I have taught a 6-hour class on data manipulation. There is a lot to cover! But for today, I want to focus on a few basic topics:
We will be moving fast, but hopefully this gives you a taste of what is possible. Please feel free to reach out for more!
If you are new to R, you may be confused or nervous about loading ‘a bunch of packages’. However, packages are ways to make your life easier, so just embrace them. You can always download one, try it out, and then delete it if you don’t like it. Often there are several packages that all do the same thing. In particular, a set of packages known as “the tidyverse” is a popular alternative to many of the base-R functions.

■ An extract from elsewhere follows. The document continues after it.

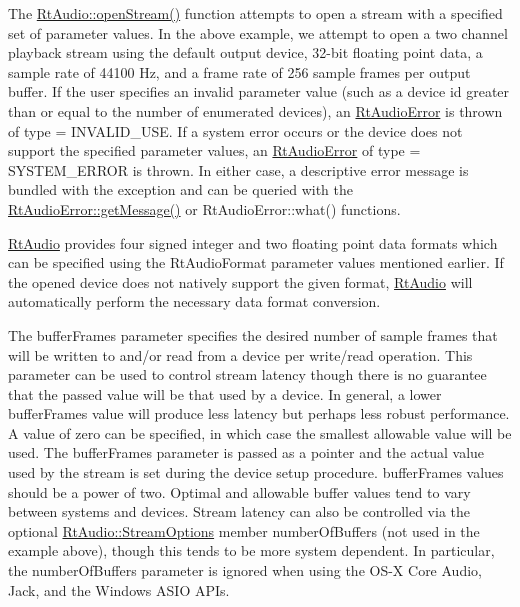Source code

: The \mbox{\hyperlink{class_rt_audio_a6907539d2527775df778ebce32ef1e3b}{Rt\+Audio\+::open\+Stream()}} function attempts to open a stream with a specified set of parameter values. In the above example, we attempt to open a two channel playback stream using the default output device, 32-\/bit floating point data, a sample rate of 44100 Hz, and a frame rate of 256 sample frames per output buffer. If the user specifies an invalid parameter value (such as a device id greater than or equal to the number of enumerated devices), an \mbox{\hyperlink{class_rt_audio_error}{Rt\+Audio\+Error}} is thrown of type = I\+N\+V\+A\+L\+I\+D\+\_\+\+U\+SE. If a system error occurs or the device does not support the specified parameter values, an \mbox{\hyperlink{class_rt_audio_error}{Rt\+Audio\+Error}} of type = S\+Y\+S\+T\+E\+M\+\_\+\+E\+R\+R\+OR is thrown. In either case, a descriptive error message is bundled with the exception and can be queried with the \mbox{\hyperlink{class_rt_audio_error_a4dd8629dcb6a18052733135410183188}{Rt\+Audio\+Error\+::get\+Message()}} or Rt\+Audio\+Error\+::what() functions.

\mbox{\hyperlink{class_rt_audio}{Rt\+Audio}} provides four signed integer and two floating point data formats which can be specified using the Rt\+Audio\+Format parameter values mentioned earlier. If the opened device does not natively support the given format, \mbox{\hyperlink{class_rt_audio}{Rt\+Audio}} will automatically perform the necessary data format conversion.

The {\ttfamily buffer\+Frames} parameter specifies the desired number of sample frames that will be written to and/or read from a device per write/read operation. This parameter can be used to control stream latency though there is no guarantee that the passed value will be that used by a device. In general, a lower {\ttfamily buffer\+Frames} value will produce less latency but perhaps less robust performance. A value of zero can be specified, in which case the smallest allowable value will be used. The {\ttfamily buffer\+Frames} parameter is passed as a pointer and the actual value used by the stream is set during the device setup procedure. {\ttfamily buffer\+Frames} values should be a power of two. Optimal and allowable buffer values tend to vary between systems and devices. Stream latency can also be controlled via the optional \mbox{\hyperlink{struct_rt_audio_1_1_stream_options}{Rt\+Audio\+::\+Stream\+Options}} member {\ttfamily number\+Of\+Buffers} (not used in the example above), though this tends to be more system dependent. In particular, the {\ttfamily number\+Of\+Buffers} parameter is ignored when using the O\+S-\/X Core Audio, Jack, and the Windows A\+S\+IO A\+P\+Is.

I like them, and I think they are easier to learn, so while I’ll show you a few Base R tools, mostly I’ll use the tidyverse.
These packages are:
The tidyverse is a collection of packages that can easily be installed with a single “meta”-package, which is called “tidyverse”. This provides a convenient way of downloading and installing all tidyverse packages with a single R command:
#install.packages("tidyverse")
library(tidyverse)
## ── Attaching core tidyverse packages ──────────────────────── tidyverse 2.0.0 ──
## ✔ dplyr 1.1.0 ✔ readr 2.1.4
## ✔ forcats 1.0.0 ✔ stringr 1.5.0
## ✔ ggplot2 3.4.1 ✔ tibble 3.1.8
## ✔ lubridate 1.9.2 ✔ tidyr 1.3.0
## ✔ purrr 1.0.1
## ── Conflicts ────────────────────────────────────────── tidyverse_conflicts() ──
## ✖ dplyr::filter() masks stats::filter()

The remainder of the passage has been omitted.